Records to process
##############################

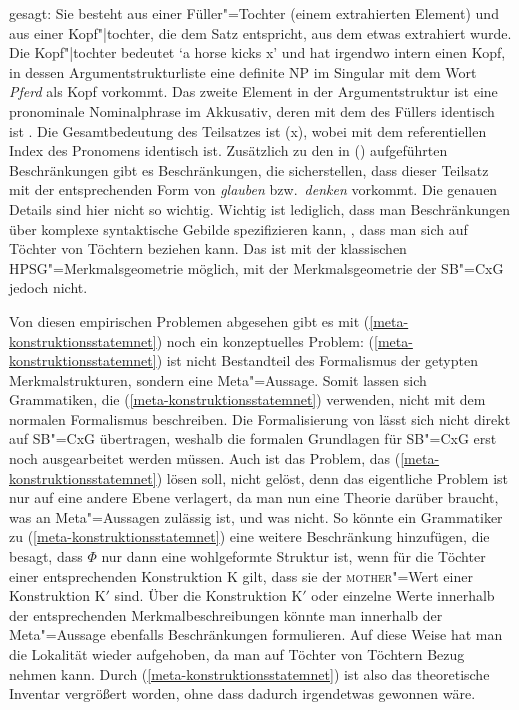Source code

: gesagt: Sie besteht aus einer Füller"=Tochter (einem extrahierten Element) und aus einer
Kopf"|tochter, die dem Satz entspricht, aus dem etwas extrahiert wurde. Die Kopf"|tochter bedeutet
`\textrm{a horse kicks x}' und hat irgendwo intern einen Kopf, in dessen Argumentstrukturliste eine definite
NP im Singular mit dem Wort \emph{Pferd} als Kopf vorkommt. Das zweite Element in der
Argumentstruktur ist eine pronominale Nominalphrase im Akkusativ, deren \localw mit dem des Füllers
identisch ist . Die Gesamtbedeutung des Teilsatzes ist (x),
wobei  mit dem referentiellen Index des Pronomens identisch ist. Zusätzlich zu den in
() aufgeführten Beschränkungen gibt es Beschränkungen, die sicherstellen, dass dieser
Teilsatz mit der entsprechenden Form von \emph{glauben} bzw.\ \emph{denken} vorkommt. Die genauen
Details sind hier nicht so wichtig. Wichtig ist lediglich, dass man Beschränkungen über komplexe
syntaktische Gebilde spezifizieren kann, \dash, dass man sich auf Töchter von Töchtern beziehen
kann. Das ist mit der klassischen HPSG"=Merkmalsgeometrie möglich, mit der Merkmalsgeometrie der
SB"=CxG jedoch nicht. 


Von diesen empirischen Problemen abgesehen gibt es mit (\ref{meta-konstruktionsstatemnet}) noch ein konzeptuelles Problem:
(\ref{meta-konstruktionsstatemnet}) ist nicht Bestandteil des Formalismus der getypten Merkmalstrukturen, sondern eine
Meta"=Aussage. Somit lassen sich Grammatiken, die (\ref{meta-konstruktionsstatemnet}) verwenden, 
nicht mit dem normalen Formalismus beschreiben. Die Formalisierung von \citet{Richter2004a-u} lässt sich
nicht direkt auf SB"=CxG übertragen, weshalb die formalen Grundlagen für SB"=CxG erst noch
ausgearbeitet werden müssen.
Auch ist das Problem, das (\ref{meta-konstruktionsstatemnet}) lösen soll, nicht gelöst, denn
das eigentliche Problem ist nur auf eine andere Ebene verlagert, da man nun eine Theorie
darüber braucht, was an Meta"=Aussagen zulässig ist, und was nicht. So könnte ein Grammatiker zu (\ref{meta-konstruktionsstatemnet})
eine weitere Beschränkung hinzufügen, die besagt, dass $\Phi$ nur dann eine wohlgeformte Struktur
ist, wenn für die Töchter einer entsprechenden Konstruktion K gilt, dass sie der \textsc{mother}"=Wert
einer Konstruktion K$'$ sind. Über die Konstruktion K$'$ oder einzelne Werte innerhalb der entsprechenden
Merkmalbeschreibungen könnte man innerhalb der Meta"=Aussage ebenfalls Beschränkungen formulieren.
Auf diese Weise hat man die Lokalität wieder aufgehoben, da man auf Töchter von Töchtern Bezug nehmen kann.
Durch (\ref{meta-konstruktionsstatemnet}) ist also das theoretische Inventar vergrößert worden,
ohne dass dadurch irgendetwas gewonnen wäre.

##############################

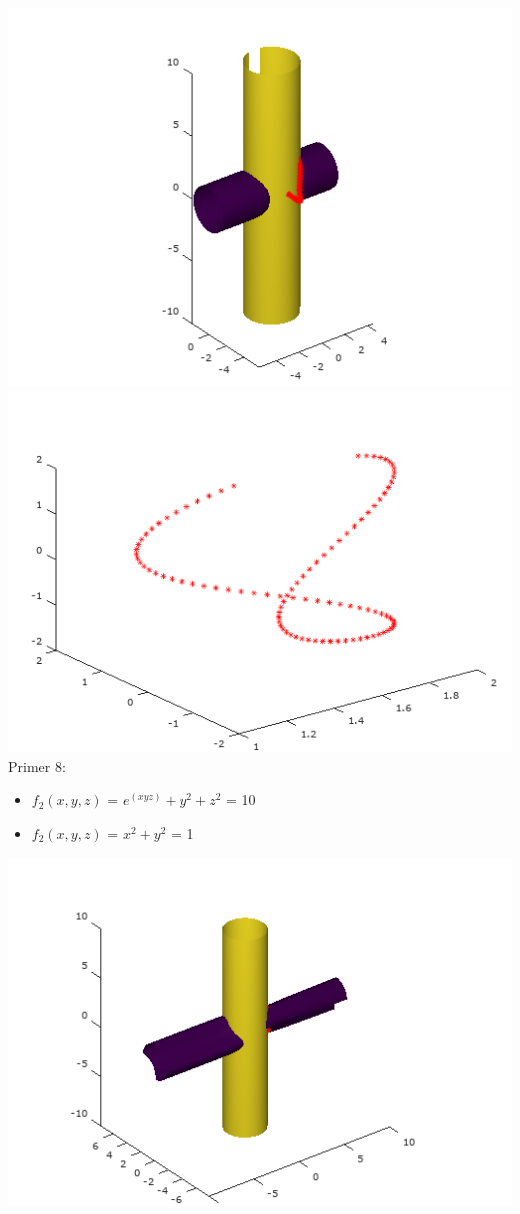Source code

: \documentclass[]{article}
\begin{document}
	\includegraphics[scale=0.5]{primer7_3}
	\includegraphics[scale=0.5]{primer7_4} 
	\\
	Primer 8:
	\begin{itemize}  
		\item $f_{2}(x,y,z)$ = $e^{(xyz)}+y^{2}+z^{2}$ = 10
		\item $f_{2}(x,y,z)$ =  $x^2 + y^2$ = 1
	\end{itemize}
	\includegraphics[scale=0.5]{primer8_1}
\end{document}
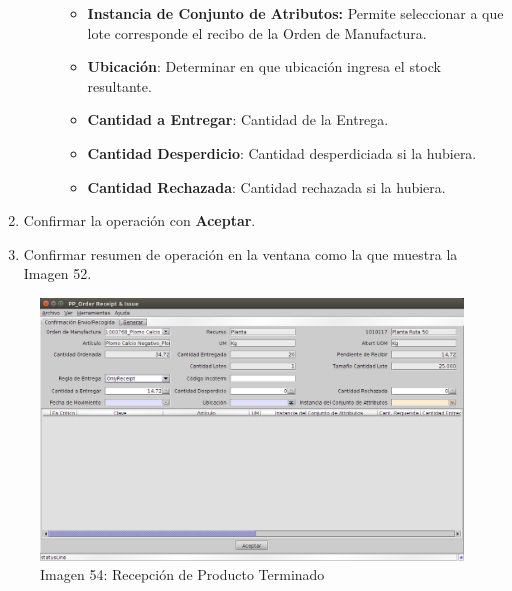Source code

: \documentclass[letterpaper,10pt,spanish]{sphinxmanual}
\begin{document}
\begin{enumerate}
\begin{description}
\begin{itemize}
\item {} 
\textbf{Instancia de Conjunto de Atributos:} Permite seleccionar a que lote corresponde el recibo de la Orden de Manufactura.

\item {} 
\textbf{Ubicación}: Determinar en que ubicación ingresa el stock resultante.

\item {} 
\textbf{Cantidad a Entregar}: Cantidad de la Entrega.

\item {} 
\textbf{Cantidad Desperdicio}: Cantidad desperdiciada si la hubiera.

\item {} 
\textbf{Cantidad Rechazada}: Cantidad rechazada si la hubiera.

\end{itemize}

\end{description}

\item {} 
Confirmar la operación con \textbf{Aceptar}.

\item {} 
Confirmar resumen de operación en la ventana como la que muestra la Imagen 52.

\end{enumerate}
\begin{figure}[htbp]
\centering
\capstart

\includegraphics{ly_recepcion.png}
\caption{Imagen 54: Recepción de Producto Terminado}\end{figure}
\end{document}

##############################

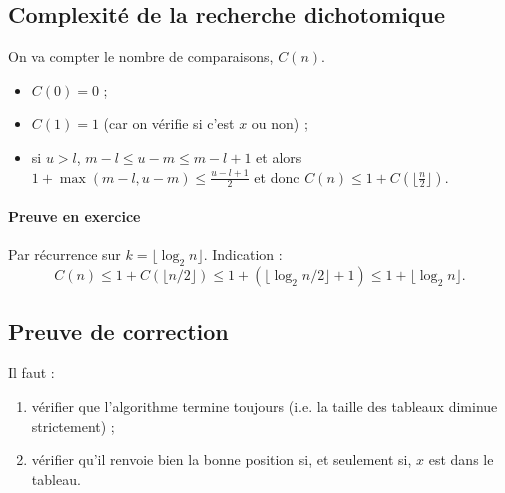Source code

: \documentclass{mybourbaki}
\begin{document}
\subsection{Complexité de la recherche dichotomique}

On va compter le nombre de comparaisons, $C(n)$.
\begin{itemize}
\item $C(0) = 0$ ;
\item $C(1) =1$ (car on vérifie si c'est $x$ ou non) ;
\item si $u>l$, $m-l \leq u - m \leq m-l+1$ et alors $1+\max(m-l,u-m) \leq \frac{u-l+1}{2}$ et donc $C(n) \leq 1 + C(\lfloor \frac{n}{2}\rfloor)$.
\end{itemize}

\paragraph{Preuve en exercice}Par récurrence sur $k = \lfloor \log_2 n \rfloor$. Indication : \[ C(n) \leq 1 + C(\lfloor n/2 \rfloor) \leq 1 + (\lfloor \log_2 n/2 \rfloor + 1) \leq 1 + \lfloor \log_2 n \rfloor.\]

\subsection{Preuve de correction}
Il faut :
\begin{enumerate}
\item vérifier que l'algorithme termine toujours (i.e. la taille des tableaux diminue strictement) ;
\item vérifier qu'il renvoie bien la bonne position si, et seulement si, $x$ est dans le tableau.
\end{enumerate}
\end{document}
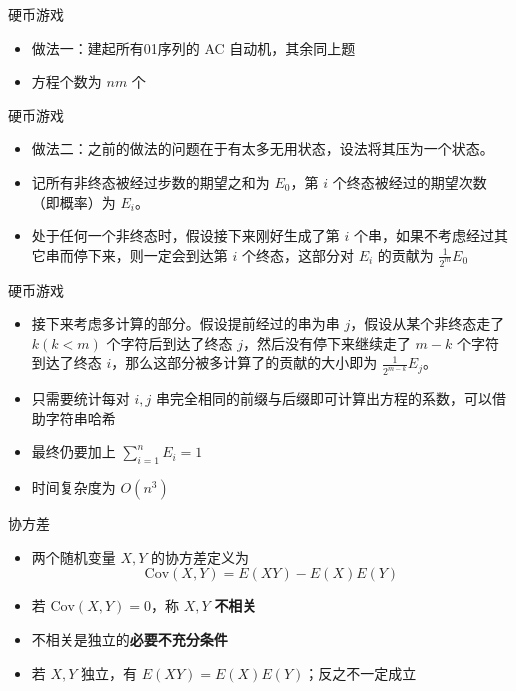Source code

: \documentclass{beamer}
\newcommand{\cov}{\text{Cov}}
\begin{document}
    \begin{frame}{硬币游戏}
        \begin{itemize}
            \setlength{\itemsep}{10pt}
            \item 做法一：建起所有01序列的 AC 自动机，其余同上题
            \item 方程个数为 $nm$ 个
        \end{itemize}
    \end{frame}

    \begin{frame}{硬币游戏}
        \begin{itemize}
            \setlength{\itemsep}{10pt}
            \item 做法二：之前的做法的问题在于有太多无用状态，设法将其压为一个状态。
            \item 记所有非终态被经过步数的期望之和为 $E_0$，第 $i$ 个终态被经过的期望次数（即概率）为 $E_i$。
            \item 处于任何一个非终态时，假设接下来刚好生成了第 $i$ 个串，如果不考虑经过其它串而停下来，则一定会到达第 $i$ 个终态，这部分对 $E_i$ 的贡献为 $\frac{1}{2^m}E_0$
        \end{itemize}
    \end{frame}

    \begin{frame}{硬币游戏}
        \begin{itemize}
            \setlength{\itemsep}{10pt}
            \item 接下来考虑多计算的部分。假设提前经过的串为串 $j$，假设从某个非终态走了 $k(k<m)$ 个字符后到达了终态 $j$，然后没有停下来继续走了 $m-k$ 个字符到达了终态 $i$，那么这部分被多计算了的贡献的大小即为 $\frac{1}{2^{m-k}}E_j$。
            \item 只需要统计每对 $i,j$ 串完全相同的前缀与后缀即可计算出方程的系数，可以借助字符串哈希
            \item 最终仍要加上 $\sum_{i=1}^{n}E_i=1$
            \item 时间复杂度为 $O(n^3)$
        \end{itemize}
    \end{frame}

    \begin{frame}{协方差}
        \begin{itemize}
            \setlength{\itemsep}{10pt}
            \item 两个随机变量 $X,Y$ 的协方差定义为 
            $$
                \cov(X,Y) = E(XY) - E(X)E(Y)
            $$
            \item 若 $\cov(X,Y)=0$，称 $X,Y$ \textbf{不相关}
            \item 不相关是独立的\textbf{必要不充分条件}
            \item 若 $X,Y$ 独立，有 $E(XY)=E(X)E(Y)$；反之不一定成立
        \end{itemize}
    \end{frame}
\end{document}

##############################

Task objective
An exact copy of the lines above, from the one containing "() aufgeführten Beschränkungen" through the one containing "das eigentliche Problem", is the whole of the answer.

Result below
() aufgeführten Beschränkungen gibt es Beschränkungen, die sicherstellen, dass dieser
Teilsatz mit der entsprechenden Form von \emph{glauben} bzw.\ \emph{denken} vorkommt. Die genauen
Details sind hier nicht so wichtig. Wichtig ist lediglich, dass man Beschränkungen über komplexe
syntaktische Gebilde spezifizieren kann, \dash, dass man sich auf Töchter von Töchtern beziehen
kann. Das ist mit der klassischen HPSG"=Merkmalsgeometrie möglich, mit der Merkmalsgeometrie der
SB"=CxG jedoch nicht. 


Von diesen empirischen Problemen abgesehen gibt es mit (\ref{meta-konstruktionsstatemnet}) noch ein konzeptuelles Problem:
(\ref{meta-konstruktionsstatemnet}) ist nicht Bestandteil des Formalismus der getypten Merkmalstrukturen, sondern eine
Meta"=Aussage. Somit lassen sich Grammatiken, die (\ref{meta-konstruktionsstatemnet}) verwenden, 
nicht mit dem normalen Formalismus beschreiben. Die Formalisierung von \citet{Richter2004a-u} lässt sich
nicht direkt auf SB"=CxG übertragen, weshalb die formalen Grundlagen für SB"=CxG erst noch
ausgearbeitet werden müssen.
Auch ist das Problem, das (\ref{meta-konstruktionsstatemnet}) lösen soll, nicht gelöst, denn
das eigentliche Problem ist nur auf eine andere Ebene verlagert, da man nun eine Theorie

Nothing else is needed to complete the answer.